> _TASK DETAILS_: Show all lines below holding the string "This".

*** Opening RECORD SET ***

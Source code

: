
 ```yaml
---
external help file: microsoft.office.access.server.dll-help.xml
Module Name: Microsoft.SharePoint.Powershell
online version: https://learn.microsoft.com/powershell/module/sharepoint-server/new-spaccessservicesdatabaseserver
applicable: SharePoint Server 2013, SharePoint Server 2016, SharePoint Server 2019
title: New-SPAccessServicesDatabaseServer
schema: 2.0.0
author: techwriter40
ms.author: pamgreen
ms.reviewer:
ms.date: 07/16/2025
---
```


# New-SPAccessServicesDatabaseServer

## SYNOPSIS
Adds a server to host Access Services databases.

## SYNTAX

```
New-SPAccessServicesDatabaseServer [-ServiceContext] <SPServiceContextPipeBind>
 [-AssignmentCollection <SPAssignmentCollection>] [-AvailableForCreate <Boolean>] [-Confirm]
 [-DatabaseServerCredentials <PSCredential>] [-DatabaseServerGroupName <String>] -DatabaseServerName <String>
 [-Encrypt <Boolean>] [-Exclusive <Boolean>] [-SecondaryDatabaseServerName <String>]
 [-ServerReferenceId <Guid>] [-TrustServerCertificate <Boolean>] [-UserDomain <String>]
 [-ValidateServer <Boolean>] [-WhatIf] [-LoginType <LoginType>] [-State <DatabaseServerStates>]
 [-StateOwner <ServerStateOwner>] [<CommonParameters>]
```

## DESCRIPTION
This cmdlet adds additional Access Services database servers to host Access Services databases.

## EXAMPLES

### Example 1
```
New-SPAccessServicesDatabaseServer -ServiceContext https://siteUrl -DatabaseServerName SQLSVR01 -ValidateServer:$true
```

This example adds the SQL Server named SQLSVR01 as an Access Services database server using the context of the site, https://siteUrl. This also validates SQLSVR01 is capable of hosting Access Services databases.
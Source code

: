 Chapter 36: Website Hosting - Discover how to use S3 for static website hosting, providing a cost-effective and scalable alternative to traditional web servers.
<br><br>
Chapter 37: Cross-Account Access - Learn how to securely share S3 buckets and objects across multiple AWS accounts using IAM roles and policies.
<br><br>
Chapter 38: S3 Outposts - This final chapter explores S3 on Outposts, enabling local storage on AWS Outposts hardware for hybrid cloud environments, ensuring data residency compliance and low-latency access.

*** Closing RECORD SET ***

> _TASK ANSWER_:
This cmdlet adds additional Access Services database servers to host Access Services databases.
This example adds the SQL Server named SQLSVR01 as an Access Services database server using the context of the site, https://siteUrl. This also validates SQLSVR01 is capable of hosting Access Services databases.
Chapter 38: S3 Outposts - This final chapter explores S3 on Outposts, enabling local storage on AWS Outposts hardware for hybrid cloud environments, ensuring data residency compliance and low-latency access.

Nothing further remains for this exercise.